ANNAPOLIS -- A private insurer of state-chartered credit unions is stronger than any of its federal counterparts and should be allowed to survive, credit union advocates told a House panel yesterday.
They were arguing their case before the House Economic Matters Committee on a bill to terminate the Credit Union Insurance Corp., which was created by the General Assembly in 1975.
The bill, which was passed by the Senate last month, would require the 12 remaining CUIC-insured credit unions to obtain federal insurance within four years, after which CUIC would cease to operate.
In two years, the CUIC board of directors and the state's banking commissioner would recommend to the legislature what to do with the roughly $2.5 million that would be left in CUIC's accounts, according to the bill. The money represents interest earned over the years on the 1 percent of deposits each member institution held with CUIC.

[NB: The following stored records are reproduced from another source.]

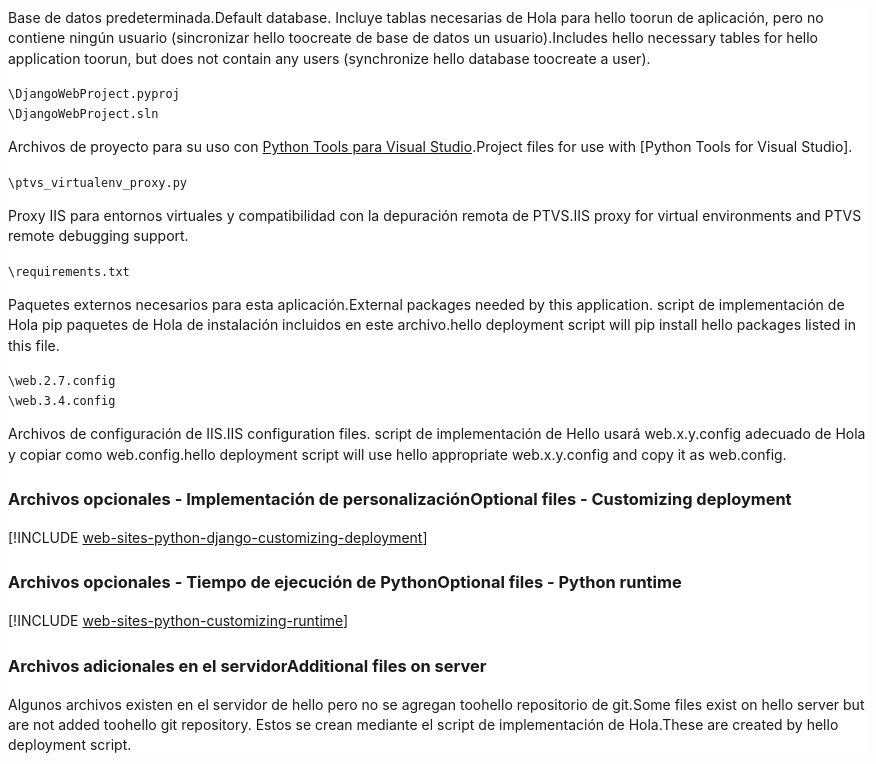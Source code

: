 <span data-ttu-id="f343c-146">Base de datos predeterminada.</span><span class="sxs-lookup"><span data-stu-id="f343c-146">Default database.</span></span> <span data-ttu-id="f343c-147">Incluye tablas necesarias de Hola para hello toorun de aplicación, pero no contiene ningún usuario (sincronizar hello toocreate de base de datos un usuario).</span><span class="sxs-lookup"><span data-stu-id="f343c-147">Includes hello necessary tables for hello application toorun, but does not contain any users (synchronize hello database toocreate a user).</span></span>

    \DjangoWebProject.pyproj
    \DjangoWebProject.sln

<span data-ttu-id="f343c-148">Archivos de proyecto para su uso con [Python Tools para Visual Studio].</span><span class="sxs-lookup"><span data-stu-id="f343c-148">Project files for use with [Python Tools for Visual Studio].</span></span>

    \ptvs_virtualenv_proxy.py

<span data-ttu-id="f343c-149">Proxy IIS para entornos virtuales y compatibilidad con la depuración remota de PTVS.</span><span class="sxs-lookup"><span data-stu-id="f343c-149">IIS proxy for virtual environments and PTVS remote debugging support.</span></span>

    \requirements.txt

<span data-ttu-id="f343c-150">Paquetes externos necesarios para esta aplicación.</span><span class="sxs-lookup"><span data-stu-id="f343c-150">External packages needed by this application.</span></span> <span data-ttu-id="f343c-151">script de implementación de Hola pip paquetes de Hola de instalación incluidos en este archivo.</span><span class="sxs-lookup"><span data-stu-id="f343c-151">hello deployment script will pip install hello packages listed in this file.</span></span>

    \web.2.7.config
    \web.3.4.config

<span data-ttu-id="f343c-152">Archivos de configuración de IIS.</span><span class="sxs-lookup"><span data-stu-id="f343c-152">IIS configuration files.</span></span> <span data-ttu-id="f343c-153">script de implementación de Hello usará web.x.y.config adecuado de Hola y copiar como web.config.</span><span class="sxs-lookup"><span data-stu-id="f343c-153">hello deployment script will use hello appropriate web.x.y.config and copy it as web.config.</span></span>

### <a name="optional-files---customizing-deployment"></a><span data-ttu-id="f343c-154">Archivos opcionales - Implementación de personalización</span><span class="sxs-lookup"><span data-stu-id="f343c-154">Optional files - Customizing deployment</span></span>
[!INCLUDE [web-sites-python-django-customizing-deployment](../../includes/web-sites-python-django-customizing-deployment.md)]

### <a name="optional-files---python-runtime"></a><span data-ttu-id="f343c-155">Archivos opcionales - Tiempo de ejecución de Python</span><span class="sxs-lookup"><span data-stu-id="f343c-155">Optional files - Python runtime</span></span>
[!INCLUDE [web-sites-python-customizing-runtime](../../includes/web-sites-python-customizing-runtime.md)]

### <a name="additional-files-on-server"></a><span data-ttu-id="f343c-156">Archivos adicionales en el servidor</span><span class="sxs-lookup"><span data-stu-id="f343c-156">Additional files on server</span></span>
<span data-ttu-id="f343c-157">Algunos archivos existen en el servidor de hello pero no se agregan toohello repositorio de git.</span><span class="sxs-lookup"><span data-stu-id="f343c-157">Some files exist on hello server but are not added toohello git repository.</span></span> <span data-ttu-id="f343c-158">Estos se crean mediante el script de implementación de Hola.</span><span class="sxs-lookup"><span data-stu-id="f343c-158">These are created by hello deployment script.</span></span>


[Django y MySQL en Azure con Python Tools para Visual Studio]: web-sites-python-ptvs-django-mysql.md
[Django y Base de datos SQL en Azure con Python Tools para Visual Studio]: web-sites-python-ptvs-django-sql.md
[base de datos SQL]: web-sites-python-ptvs-django-sql.md
[MySQL]: web-sites-python-ptvs-django-mysql.md
[Azure SDK para Python 2.7]: http://go.microsoft.com/fwlink/?linkid=254281
[Azure SDK para Python 3.4]: http://go.microsoft.com/fwlink/?linkid=516990
[python.org]: http://www.python.org/
[Git para Windows]: http://msysgit.github.io/
[GitHub para Windows]: https://windows.github.com/
[Python Tools para Visual Studio]: http://aka.ms/ptvs
[Python Tools 2.2 para Visual Studio]: http://go.microsoft.com/fwlink/?LinkID=624025
[Visual Studio]: http://www.visualstudio.com/
[Python Tools para la documentación de Visual Studio]: http://aka.ms/ptvsdocs
[Documentación de Django]: https://www.djangoproject.com/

"It is one of the anomalies of the legislature, and particularly of this bill, that it seeks to put out of business an entity that not only works as it was supposed to, but better than expected," said Joseph A. Schwartz III, a lobbyist for CUIC.
He said CUIC, located in Towson, is much better able to serve its member institutions than the National Credit Union Share Insurance Fund, which the institutions would have to join should CUIC be abolished.
Further, NCUSIF's equity ratio, a measure of financial strength, is much lower than CUIC's, according to Mr. Schwartz.
But Bank Commissioner Margie Muller testified that while CUIC is strong, recent events in Maryland and around the country point to an inevitable end to private financial insurance.